Collection entries
◇ ◇ ◇ ◇ ◇ ◇ ◇

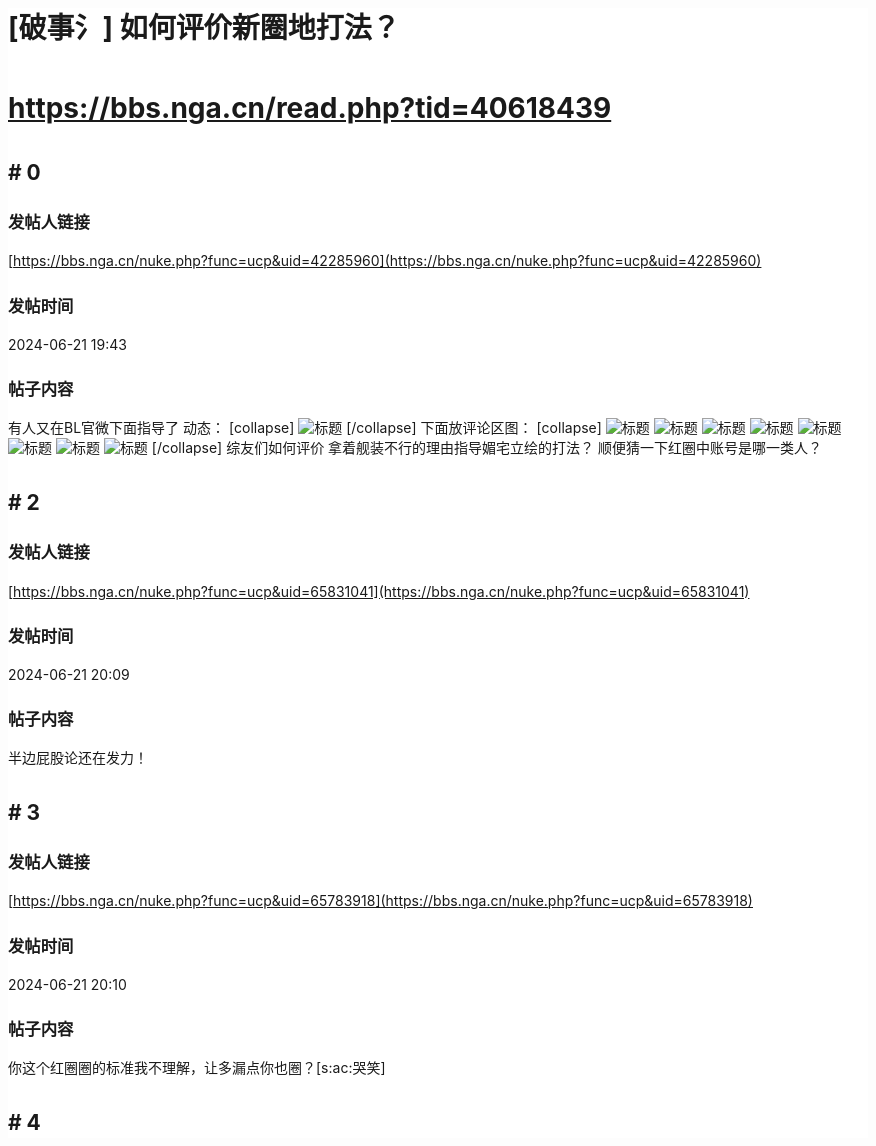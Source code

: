 # [破事氵] 如何评价新圈地打法？
# https://bbs.nga.cn/read.php?tid=40618439

## \# 0
### 发帖人链接
[https://bbs.nga.cn/nuke.php?func=ucp&uid=42285960](https://bbs.nga.cn/nuke.php?func=ucp&uid=42285960)
### 发帖时间
2024-06-21 19:43
### 帖子内容
有人又在BL官微下面指导了
动态：
[collapse]
![标题](https://img.nga.178.com/attachments/mon_202406/21/bwQna09-2c4hZbT1kSh8-g6.jpg)
[/collapse]
下面放评论区图：
[collapse]
![标题](https://img.nga.178.com/attachments/mon_202406/21/bwQsw2u-4tauK1uT1kSgw-b5.jpg)
![标题](https://img.nga.178.com/attachments/mon_202406/21/bwQsw2u-f53hZfT1kSgu-md.jpg)
![标题](https://img.nga.178.com/attachments/mon_202406/21/bwQsw2u-4wl7K1bT1kSgq-81.jpg)
![标题](https://img.nga.178.com/attachments/mon_202406/21/bwQsw2u-emijZdT1kSg8-m6.jpg)
![标题](https://img.nga.178.com/attachments/mon_202406/21/bwQsw2u-3xiqZdT1kSg7-m8.jpg)
![标题](https://img.nga.178.com/attachments/mon_202406/21/bwQsw2u-e2fvZcT1kSgp-ln.jpg)
![标题](https://img.nga.178.com/attachments/mon_202406/21/bwQsw2u-2k9qZbT1kSgd-et.jpg)
![标题](https://img.nga.178.com/attachments/mon_202406/21/bwQsw2u-cqneZfT3cSi0-ls.jpg)
[/collapse]
综友们如何评价 拿着舰装不行的理由指导媚宅立绘的打法？
顺便猜一下红圈中账号是哪一类人？
## \# 2
### 发帖人链接
[https://bbs.nga.cn/nuke.php?func=ucp&uid=65831041](https://bbs.nga.cn/nuke.php?func=ucp&uid=65831041)
### 发帖时间
2024-06-21 20:09
### 帖子内容
半边屁股论还在发力！
## \# 3
### 发帖人链接
[https://bbs.nga.cn/nuke.php?func=ucp&uid=65783918](https://bbs.nga.cn/nuke.php?func=ucp&uid=65783918)
### 发帖时间
2024-06-21 20:10
### 帖子内容
你这个红圈圈的标准我不理解，让多漏点你也圈？[s:ac:哭笑]
## \# 4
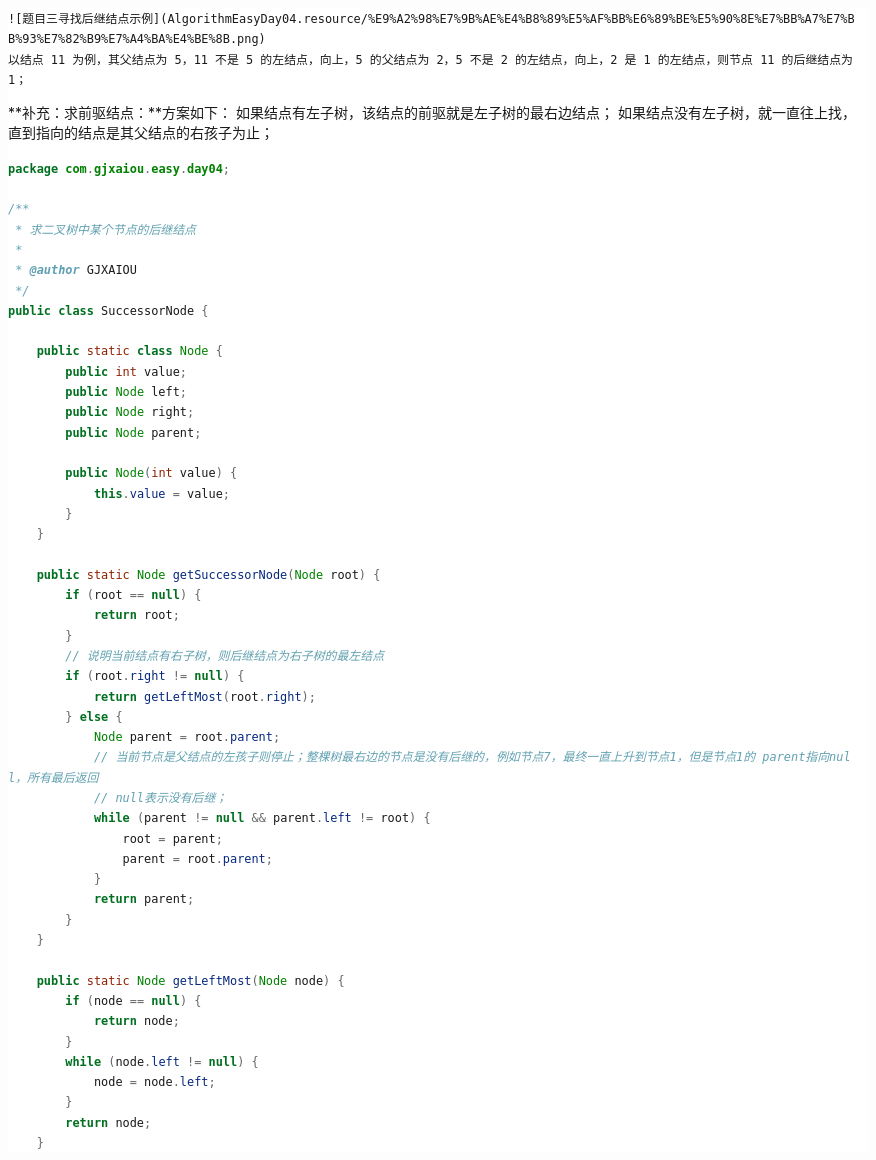     ![题目三寻找后继结点示例](AlgorithmEasyDay04.resource/%E9%A2%98%E7%9B%AE%E4%B8%89%E5%AF%BB%E6%89%BE%E5%90%8E%E7%BB%A7%E7%BB%93%E7%82%B9%E7%A4%BA%E4%BE%8B.png)
    以结点 11 为例，其父结点为 5，11 不是 5 的左结点，向上，5 的父结点为 2，5 不是 2 的左结点，向上，2 是 1 的左结点，则节点 11 的后继结点为 1；

**补充：求前驱结点：**方案如下：
如果结点有左子树，该结点的前驱就是左子树的最右边结点；
如果结点没有左子树，就一直往上找，直到指向的结点是其父结点的右孩子为止；


```java
package com.gjxaiou.easy.day04;

/**
 * 求二叉树中某个节点的后继结点
 *
 * @author GJXAIOU
 */
public class SuccessorNode {

    public static class Node {
        public int value;
        public Node left;
        public Node right;
        public Node parent;

        public Node(int value) {
            this.value = value;
        }
    }

    public static Node getSuccessorNode(Node root) {
        if (root == null) {
            return root;
        }
        // 说明当前结点有右子树，则后继结点为右子树的最左结点
        if (root.right != null) {
            return getLeftMost(root.right);
        } else {
            Node parent = root.parent;
            // 当前节点是父结点的左孩子则停止；整棵树最右边的节点是没有后继的，例如节点7，最终一直上升到节点1，但是节点1的 parent指向null，所有最后返回
            // null表示没有后继；
            while (parent != null && parent.left != root) {
                root = parent;
                parent = root.parent;
            }
            return parent;
        }
    }

    public static Node getLeftMost(Node node) {
        if (node == null) {
            return node;
        }
        while (node.left != null) {
            node = node.left;
        }
        return node;
    }
```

◇ ◇ ◇ ◇ ◇ ◇ ◇

Exercise goal: In the records above, find each line with the word "while" and copy it out.

Solution to this problem:
            while (parent != null && parent.left != root) {
        while (node.left != null) {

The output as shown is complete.